Closed Hastyrush closed 11 months ago
Thanks for posting the issue!
The problem you're seeing is due to the empty values in the config for:
"port_intra_control": "",
"port_intra_data": ""
In a typical deployment these are set here via environment variables and have defaults if those are not set:
"host_net": {
"hostname": "${HOSTNAME_LIST}",
"hostname_intra_control": "${HOSTNAME_LIST_INTRA_CONTROL}",
"hostname_intra_data": "${HOSTNAME_LIST_INTRA_DATA}",
"port": "${PORT:-8080}",
"port_intra_control": "${PORT_INTRA_CONTROL:-9080}",
"port_intra_data": "${PORT_INTRA_DATA:-10080}"
},
However, our terraform scripts still use the somewhat outdated helm scripts here https://github.com/NVIDIA/ais-k8s/tree/master/helm/ais which don't set those values when generating the config, hence the parsing error.
Since you've already got the k8s cluster running, I would suggest trying to deploy directly with the k8s operator https://github.com/NVIDIA/ais-k8s/blob/master/operator/README.md as that is fully compatible with more recent versions.
Hello,
Thanks for the clarification.
I went ahead to try and deploy the Kubernetes operator after using the Terraform script to deploy kubernetes (./deploy.sh k8s)

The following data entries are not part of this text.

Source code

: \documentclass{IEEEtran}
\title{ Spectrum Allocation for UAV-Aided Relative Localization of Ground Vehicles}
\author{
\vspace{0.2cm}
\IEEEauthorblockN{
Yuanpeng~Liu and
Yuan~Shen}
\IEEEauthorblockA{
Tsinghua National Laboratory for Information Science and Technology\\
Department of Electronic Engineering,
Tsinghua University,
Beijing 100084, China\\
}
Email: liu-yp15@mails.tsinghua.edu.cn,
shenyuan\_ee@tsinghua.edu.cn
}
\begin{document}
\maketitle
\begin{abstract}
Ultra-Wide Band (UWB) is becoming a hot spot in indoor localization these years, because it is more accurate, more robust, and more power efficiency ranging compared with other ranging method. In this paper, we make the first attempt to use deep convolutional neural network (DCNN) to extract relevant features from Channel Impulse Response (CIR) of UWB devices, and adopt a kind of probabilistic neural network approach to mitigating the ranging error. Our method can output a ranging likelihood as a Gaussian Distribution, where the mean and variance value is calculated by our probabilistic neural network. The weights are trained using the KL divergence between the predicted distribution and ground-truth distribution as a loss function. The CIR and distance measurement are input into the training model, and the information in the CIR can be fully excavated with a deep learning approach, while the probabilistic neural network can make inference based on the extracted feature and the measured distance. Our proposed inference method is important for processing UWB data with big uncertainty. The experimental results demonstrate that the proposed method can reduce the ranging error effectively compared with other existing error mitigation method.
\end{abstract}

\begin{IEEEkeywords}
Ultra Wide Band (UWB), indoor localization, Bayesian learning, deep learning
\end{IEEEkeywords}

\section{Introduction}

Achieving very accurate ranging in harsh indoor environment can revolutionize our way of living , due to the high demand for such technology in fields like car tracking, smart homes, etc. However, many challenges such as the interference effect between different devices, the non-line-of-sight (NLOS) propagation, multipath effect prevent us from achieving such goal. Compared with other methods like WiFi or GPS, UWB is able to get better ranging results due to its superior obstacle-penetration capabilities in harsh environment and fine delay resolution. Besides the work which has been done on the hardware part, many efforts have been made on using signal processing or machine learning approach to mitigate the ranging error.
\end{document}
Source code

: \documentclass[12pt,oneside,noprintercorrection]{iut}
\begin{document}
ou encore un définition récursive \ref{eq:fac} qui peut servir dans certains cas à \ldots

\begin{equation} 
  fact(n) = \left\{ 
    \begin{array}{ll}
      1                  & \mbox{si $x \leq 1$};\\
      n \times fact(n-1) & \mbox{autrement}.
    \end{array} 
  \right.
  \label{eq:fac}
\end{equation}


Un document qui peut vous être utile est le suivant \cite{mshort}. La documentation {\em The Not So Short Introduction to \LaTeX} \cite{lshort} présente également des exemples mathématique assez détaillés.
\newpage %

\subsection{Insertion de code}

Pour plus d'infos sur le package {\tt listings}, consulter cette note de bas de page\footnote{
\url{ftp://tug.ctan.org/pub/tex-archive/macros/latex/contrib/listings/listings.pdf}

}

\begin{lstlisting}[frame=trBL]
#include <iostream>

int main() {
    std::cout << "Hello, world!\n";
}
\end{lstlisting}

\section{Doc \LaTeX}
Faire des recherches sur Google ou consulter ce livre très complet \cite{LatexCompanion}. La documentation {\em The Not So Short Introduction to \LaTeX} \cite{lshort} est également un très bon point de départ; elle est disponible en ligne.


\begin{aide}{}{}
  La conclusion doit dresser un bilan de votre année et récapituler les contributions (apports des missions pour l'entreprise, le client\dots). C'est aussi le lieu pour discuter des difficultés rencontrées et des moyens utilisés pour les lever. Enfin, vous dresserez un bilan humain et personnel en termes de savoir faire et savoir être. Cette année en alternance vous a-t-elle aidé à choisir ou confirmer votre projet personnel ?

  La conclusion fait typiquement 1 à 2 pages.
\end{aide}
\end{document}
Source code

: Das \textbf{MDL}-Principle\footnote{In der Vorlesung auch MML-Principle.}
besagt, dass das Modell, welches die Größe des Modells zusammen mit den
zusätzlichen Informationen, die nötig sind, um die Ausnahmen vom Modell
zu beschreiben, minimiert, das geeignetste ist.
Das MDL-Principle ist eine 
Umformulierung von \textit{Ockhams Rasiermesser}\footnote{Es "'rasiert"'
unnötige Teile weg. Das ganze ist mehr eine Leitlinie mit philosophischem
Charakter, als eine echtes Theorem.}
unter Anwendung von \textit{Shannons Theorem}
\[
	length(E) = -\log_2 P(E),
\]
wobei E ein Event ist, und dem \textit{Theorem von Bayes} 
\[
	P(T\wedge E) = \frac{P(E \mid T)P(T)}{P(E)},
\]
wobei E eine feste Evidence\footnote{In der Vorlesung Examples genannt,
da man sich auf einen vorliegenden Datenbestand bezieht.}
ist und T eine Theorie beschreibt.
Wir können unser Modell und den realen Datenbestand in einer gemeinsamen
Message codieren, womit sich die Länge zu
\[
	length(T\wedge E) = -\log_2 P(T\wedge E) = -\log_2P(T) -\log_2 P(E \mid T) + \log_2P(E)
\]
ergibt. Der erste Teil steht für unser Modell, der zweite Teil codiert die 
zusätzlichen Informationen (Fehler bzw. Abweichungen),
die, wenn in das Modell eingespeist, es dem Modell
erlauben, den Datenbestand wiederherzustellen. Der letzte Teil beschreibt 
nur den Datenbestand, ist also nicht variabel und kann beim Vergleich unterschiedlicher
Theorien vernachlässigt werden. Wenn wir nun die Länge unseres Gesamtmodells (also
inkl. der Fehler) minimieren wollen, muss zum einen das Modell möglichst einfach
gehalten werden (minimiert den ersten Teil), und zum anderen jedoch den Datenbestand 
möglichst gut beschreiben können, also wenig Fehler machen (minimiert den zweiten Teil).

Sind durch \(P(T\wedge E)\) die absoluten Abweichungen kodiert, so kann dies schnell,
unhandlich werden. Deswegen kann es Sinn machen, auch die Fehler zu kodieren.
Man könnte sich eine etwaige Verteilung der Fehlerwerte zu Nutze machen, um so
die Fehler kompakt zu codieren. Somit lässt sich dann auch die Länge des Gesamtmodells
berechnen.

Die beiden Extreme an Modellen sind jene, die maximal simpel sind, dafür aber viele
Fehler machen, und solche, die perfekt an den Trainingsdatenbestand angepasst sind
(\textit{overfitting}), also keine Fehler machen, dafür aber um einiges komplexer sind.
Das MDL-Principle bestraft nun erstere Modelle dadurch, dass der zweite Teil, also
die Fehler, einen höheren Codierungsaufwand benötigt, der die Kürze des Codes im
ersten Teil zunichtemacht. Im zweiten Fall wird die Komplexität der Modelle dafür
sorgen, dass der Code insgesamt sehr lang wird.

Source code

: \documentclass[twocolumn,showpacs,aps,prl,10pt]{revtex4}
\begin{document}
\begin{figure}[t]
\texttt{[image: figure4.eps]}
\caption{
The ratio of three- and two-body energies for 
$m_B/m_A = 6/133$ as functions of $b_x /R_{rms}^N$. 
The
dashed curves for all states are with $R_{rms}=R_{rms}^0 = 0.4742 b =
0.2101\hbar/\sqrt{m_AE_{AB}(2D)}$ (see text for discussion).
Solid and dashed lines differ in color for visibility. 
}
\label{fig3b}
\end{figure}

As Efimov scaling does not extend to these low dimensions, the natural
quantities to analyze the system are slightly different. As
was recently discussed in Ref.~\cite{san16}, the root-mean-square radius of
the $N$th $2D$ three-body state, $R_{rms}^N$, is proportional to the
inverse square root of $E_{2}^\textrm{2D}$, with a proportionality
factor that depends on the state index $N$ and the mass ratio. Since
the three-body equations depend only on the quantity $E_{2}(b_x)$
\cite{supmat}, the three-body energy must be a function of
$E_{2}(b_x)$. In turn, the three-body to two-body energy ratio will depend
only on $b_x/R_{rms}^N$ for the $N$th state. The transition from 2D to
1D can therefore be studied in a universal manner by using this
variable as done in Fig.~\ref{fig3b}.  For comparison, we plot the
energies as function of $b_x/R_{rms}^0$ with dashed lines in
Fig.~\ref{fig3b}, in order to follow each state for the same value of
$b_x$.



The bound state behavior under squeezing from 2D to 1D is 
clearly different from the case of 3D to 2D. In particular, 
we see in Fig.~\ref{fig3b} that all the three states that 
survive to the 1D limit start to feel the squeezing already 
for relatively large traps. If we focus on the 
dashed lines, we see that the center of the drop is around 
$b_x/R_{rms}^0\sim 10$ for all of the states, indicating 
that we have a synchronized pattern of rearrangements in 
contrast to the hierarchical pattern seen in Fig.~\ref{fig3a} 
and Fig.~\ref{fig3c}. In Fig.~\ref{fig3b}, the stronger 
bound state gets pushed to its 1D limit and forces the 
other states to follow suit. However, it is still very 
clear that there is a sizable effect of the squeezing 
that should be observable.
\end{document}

I used the command IMG=aistore/ais-operator:latest make deploy in the documentations and managed to deploy the cert-manager as well as the ais-operator-system namespace. However, when running _kubectl apply -f config/samples/ais_v1beta1aistore.yaml -n ais-operator-system, the container images are unable to start. I will paste the errors encountered below.
'/var/ais_config/ais.json' -> '/etc/ais/ais.json' '/var/ais_config/ais_local.json' -> '/etc/ais/ais_local.json' '/var/statsd_config/statsd.json' -> '/opt/statsd/statsd.conf' /ais_docker_start.sh: line 13: node: command not found No cached .ais.smap aisnode args: -config=/etc/ais/ais.json -local_config=/etc/ais/ais_local.json -role=proxy -allow_shared_no_disks=false -ntargets=1 E 08:02:51.405993 daemon:151 FATAL ERROR: failed to load initial global config "/etc/ais/ais.json": cmn.ClusterConfig.Mirror: cmn.MirrorConf.ReadObject: found unknown field: util_thresh, error found in #10 byte of ...|ilthresh":0,"burst|..., bigger context ...|{"backend":null,"mirror":{"copies":2,"util_thresh":0,"burst_buffer":512,"optimize_put":false,"enable|...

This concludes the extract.